Adding tool for pipeline samplesheet creation
Just collecting here the distributed discussions that we've had regarding a tool to aid in the pipeline samplesheet creation.
Describe the solution you'd like
Some requirements that we should consider:
- [ ] Support for single-end and paired-end data
- [ ] Support for data stored in AWS s3
- [ ] Based on input schemas for the pipelines depending on how this ends
Tagging @KevinMenden @drpatelh and @ewels who have been involved in the discussions.
Thanks @ggabernet! Yes, it would be awesome to get a prototype together for this as soon as we can. The command @ewels suggested here sounds 👌🏽if we decide to add to the nf-core/tools codebase which seems like the most plausible method.
I imagine we can use the new samplesheet-based schema we are discussing in https://github.com/nf-core/rnaseq/pull/623 to obtain the exact specification of the samplesheet and then can add some options around that to auto-create the samplesheets. More than anything it will be really useful to have a single command where we can create a samplesheet for any nf-core pipeline.

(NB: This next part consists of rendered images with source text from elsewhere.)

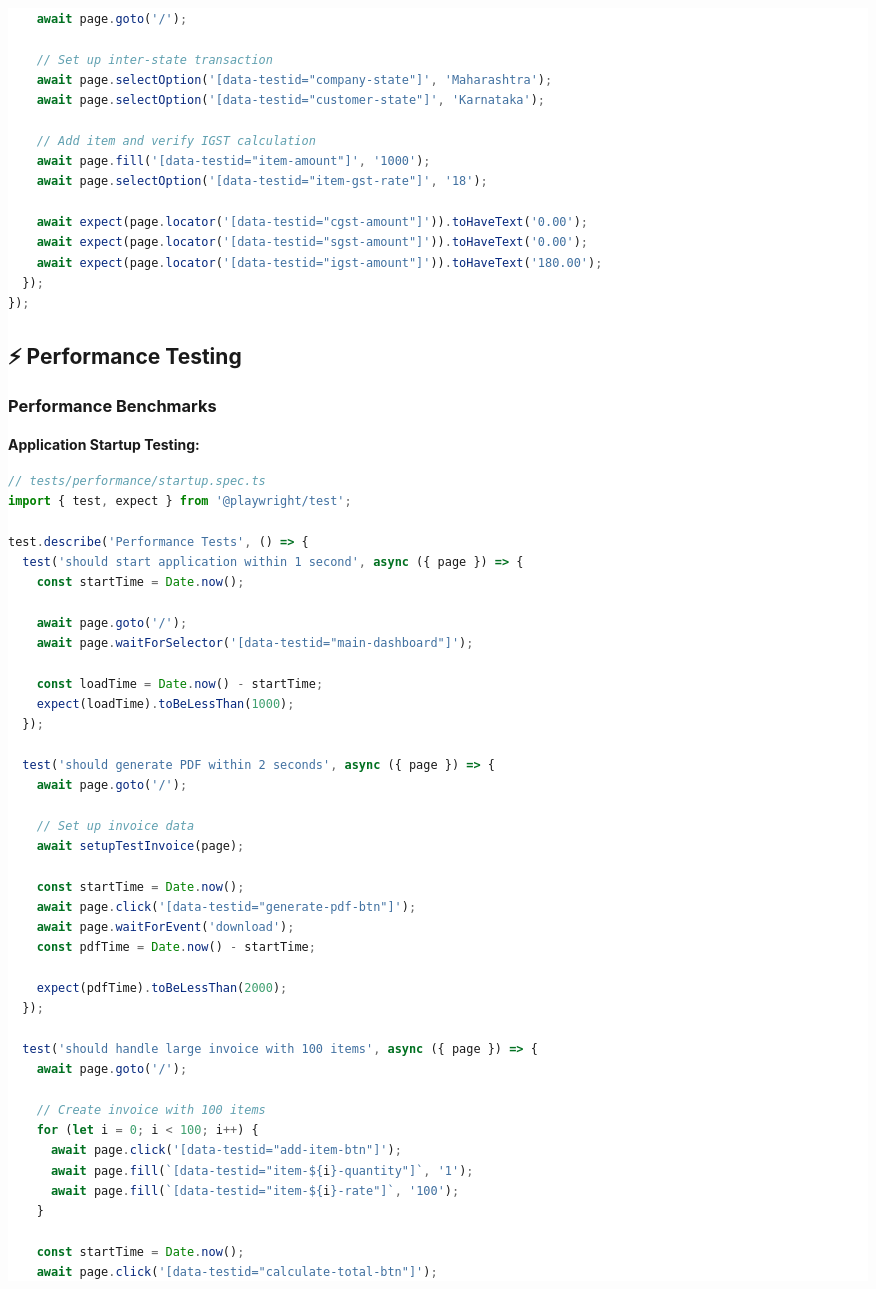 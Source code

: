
 ```typescript
    await page.goto('/');

    // Set up inter-state transaction
    await page.selectOption('[data-testid="company-state"]', 'Maharashtra');
    await page.selectOption('[data-testid="customer-state"]', 'Karnataka');

    // Add item and verify IGST calculation
    await page.fill('[data-testid="item-amount"]', '1000');
    await page.selectOption('[data-testid="item-gst-rate"]', '18');

    await expect(page.locator('[data-testid="cgst-amount"]')).toHaveText('0.00');
    await expect(page.locator('[data-testid="sgst-amount"]')).toHaveText('0.00');
    await expect(page.locator('[data-testid="igst-amount"]')).toHaveText('180.00');
  });
});
```

## ⚡ Performance Testing

### **Performance Benchmarks**

**Application Startup Testing:**
```typescript
// tests/performance/startup.spec.ts
import { test, expect } from '@playwright/test';

test.describe('Performance Tests', () => {
  test('should start application within 1 second', async ({ page }) => {
    const startTime = Date.now();
    
    await page.goto('/');
    await page.waitForSelector('[data-testid="main-dashboard"]');
    
    const loadTime = Date.now() - startTime;
    expect(loadTime).toBeLessThan(1000);
  });

  test('should generate PDF within 2 seconds', async ({ page }) => {
    await page.goto('/');
    
    // Set up invoice data
    await setupTestInvoice(page);
    
    const startTime = Date.now();
    await page.click('[data-testid="generate-pdf-btn"]');
    await page.waitForEvent('download');
    const pdfTime = Date.now() - startTime;
    
    expect(pdfTime).toBeLessThan(2000);
  });

  test('should handle large invoice with 100 items', async ({ page }) => {
    await page.goto('/');
    
    // Create invoice with 100 items
    for (let i = 0; i < 100; i++) {
      await page.click('[data-testid="add-item-btn"]');
      await page.fill(`[data-testid="item-${i}-quantity"]`, '1');
      await page.fill(`[data-testid="item-${i}-rate"]`, '100');
    }
    
    const startTime = Date.now();
    await page.click('[data-testid="calculate-total-btn"]');
```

I suspect there may need to be some sort of column name standardisation involved when for example we are using globs to populate specific fields in the samplesheet 🤔 Not sure how that will work but happy to clarify when we get something going :)
Also, I am quietly hoping that Nextflow Tower will add this sort of functionality quite soon seeing as most nf-core pipelines have adopted a samplesheet input format which may solve some of the issues with creating samplesheets on AWS🤞🏽